(Swans - April 23, 2012) There were about 20 personalities on the starting block a year ago. Some did not survive the socialist primaries that were organized in the wake of the Strauss-Kahn scandal. Others were not able to collect the minimum of 500 signatures from elected officials (essentially mayors) needed to qualify for the race. For example, Dominique de Villepin -- former chief of staff of Jacques Chirac, foreign minister, and prime minister -- did not clear the final hurdle, but insignificant candidates like Jacques Cheminade -- a sort of French Lyndon LaRouche -- did. This election is essentially a referendum against the current president, Nicolas Sarkozy. All over Europe governments have fallen due to the economic and financial crises as well as the crisis of the euro (e.g., Ireland, Greece, Italy, Portugal, Spain, Britain).
Here are the official results of the first round of this election (with 94% of votes counted) in which over 80 percent of voters have participated.
28.50% -- François Hollande (Parti socialiste, PS) -- A socialist in name only, Hollande is a bland and insipid neoliberal politician. His major appeal is to not be Nicolas Sarkozy. Polls have shown that 2/3 of his electorate are voting for him against Sarkozy.
27.09% -- Nicolas Sarkozy (Union pour un mouvement populaire, UMP) -- a vulgar, though intelligent politician, he is also a neoliberal with a Nixonian touch, calling upon the "silent majority" to come to his aid. He's kept France more or less afloat, but he has promoted very divisive issues on immigrants, national identity, and the like.

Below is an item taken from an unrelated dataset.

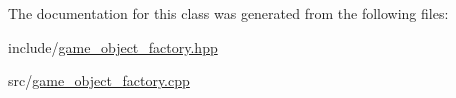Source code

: The documentation for this class was generated from the following files\+:\begin{DoxyCompactItemize}
\item 
include/\hyperlink{game__object__factory_8hpp}{game\+\_\+object\+\_\+factory.\+hpp}\item 
src/\hyperlink{game__object__factory_8cpp}{game\+\_\+object\+\_\+factory.\+cpp}\end{DoxyCompactItemize}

18.17% -- Marine Le Pen (Front national, FN) -- a xenophobic, extreme-right nationalist, she has benefited from Sarkozy's right-wing rhetoric. Her high score, far superior to what her father ever attained, is very troublesome.

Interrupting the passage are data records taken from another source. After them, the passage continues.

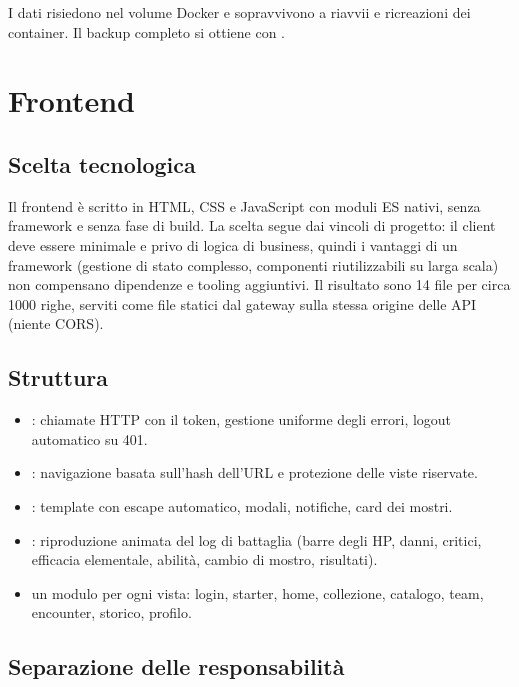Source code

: \documentclass[11pt,a4paper]{report}
\begin{document}
I dati risiedono nel volume Docker  e sopravvivono a riavvii e ricreazioni dei container. Il backup completo si ottiene con .

\chapter{Frontend}

\section{Scelta tecnologica}

Il frontend è scritto in HTML, CSS e JavaScript con moduli ES nativi, senza framework e senza fase di build. La scelta segue dai vincoli di progetto: il client deve essere minimale e privo di logica di business, quindi i vantaggi di un framework (gestione di stato complesso, componenti riutilizzabili su larga scala) non compensano dipendenze e tooling aggiuntivi. Il risultato sono 14 file per circa 1000 righe, serviti come file statici dal gateway sulla stessa origine delle API (niente CORS).

\section{Struttura}

\begin{itemize}
  \item {}: chiamate HTTP con il token, gestione uniforme degli errori, logout automatico su 401.
  \item {}: navigazione basata sull'hash dell'URL e protezione delle viste riservate.
  \item {}: template con escape automatico, modali, notifiche, card dei mostri.
  \item {}: riproduzione animata del log di battaglia (barre degli HP, danni, critici, efficacia elementale, abilità, cambio di mostro, risultati).
  \item un modulo per ogni vista: login, starter, home, collezione, catalogo, team, encounter, storico, profilo.
\end{itemize}

\section{Separazione delle responsabilità}
\end{document}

11.07% -- Jean-Luc Mélenchon (Front de gauche, FG) -- a remarkable orator, a highly cultured individual, but also quite able of being nasty and arrogant. His main objective, besides defeating Sarkozy, was to weaken Marine Le Pen and the National Front, which he did not realize. His score is worse than expected.
9.13% -- François Bayrou (Mouvement démocrate, MoDem) -- a wishy-washy center-right candidate whose raison d'être was to be neither for Sarkozy nor for Hollande, the typical third-way politician, but with no charisma.
2.26% -- Eva Joly (Europe Ecologie-Les Verts, EELV) -- A good, friendly woman but utterly incapable of connecting with the electorate. She did a disservice to the ecological cause.
1.81% -- Nicolas Dupont-Aignan (Debout la République, DLR) -- Hard to know what this candidate was about except for himself, and his self-description of being a social Gaullist.
1.16% -- Philippe Poutou (Nouveau parti anticapitaliste, NPA) -- Perhaps the most authentic and sympathetic candidate, a unionist working in a car manufacturing plant as a mechanic, Poutou presented a real anticapitalist front. But he did it with great humor and franc-parler that made him a darling of the media in the past two weeks. He was a true original, someone who kept saying that he was running, though he did not really want to become president, because the position in his opinion ought to be abolished. He felt and explained time and again that democracy should come from the bottom and be controlled locally by people. Again, such an authentic person it was hard not to like him. He received more than twice the votes he was expected to.
0.57% -- Nathalie Arthaud (Lutte ouvrière, LO) -- The only self-described communist candidate of Trotskyist lineage, she did not have the charisma of her predecessor, Arlette Laguiller, and a poor speaker who like Eva Joly was unable to connect with her electorate.
0.25% -- Jacques Cheminade (Solidarité et progrès) -- Just a nut conspiracy theorist who wants to colonize Mars. How such a guy could find over 500 signatures is a mystery, or just a part of this French spectacle.
So, eight candidates have been eliminated. Bayrou and Mélenchon scored much less than what the polls had predicted, and Marine Le Pen made a killing that does not bode well for France. The second round will take place in two weeks: Hollande vs. Sarkozy. Polls are projecting Hollande the ultimate winner by 54% against 46% for Sarkozy. Keep in mind, however, that the polls have been consistently incorrect for the past few weeks, though the referendum anti-Sarkozy seems implacable.